Bagi banyak konsumen, label TOP SAFETY PICK (TSP) atau TOP SAFETY PICK+ (TSP+) dari Insurance Institute for Highway Safety (IIHS) sering dijadikan acuan utama sebelum membeli mobil. Namun pada 2025, meraih predikat tersebut bukan perkara mudah. IIHS secara resmi memperketat standar pengujiannya, membuat hanya kendaraan dengan sistem keselamatan terbaik yang mampu lolos.

Salah satu perubahan paling signifikan terletak pada perlindungan penumpang baris kedua. Dalam uji tabrakan frontal moderate overlap terbaru, IIHS kini menggunakan dummy yang merepresentasikan anak-anak atau orang dewasa bertubuh lebih kecil di kursi belakang. Pendekatan ini bertujuan memberikan gambaran risiko cedera yang lebih realistis dalam kondisi kecelakaan sehari-hari.

Tak hanya itu, kendaraan yang ingin meraih TOP SAFETY PICK 2025 wajib mencatatkan peringkat “good” pada uji small overlap front dan side impact versi terbaru, serta minimal “acceptable” pada uji moderate overlap front yang diperbarui.
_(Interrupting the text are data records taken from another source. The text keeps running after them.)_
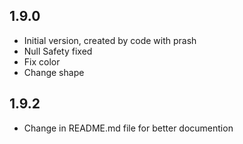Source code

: ## 1.9.0
- Initial version, created by code with prash
- Null Safety fixed
- Fix color
- Change shape

## 1.9.2
- Change in README.md file for better documention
Sementara untuk level tertinggi TOP SAFETY PICK+, seluruh uji utama harus meraih nilai “good” tanpa kompromi.

Standar keselamatan aktif juga mendapat sorotan besar. Sistem pencegahan tabrakan pejalan kaki, kinerja pengereman darurat otomatis, hingga lampu depan standar kini menjadi faktor penentu. Artinya, keselamatan tidak lagi hanya soal struktur bodi, tetapi juga bagaimana kendaraan membantu pengemudi mencegah kecelakaan sejak awal.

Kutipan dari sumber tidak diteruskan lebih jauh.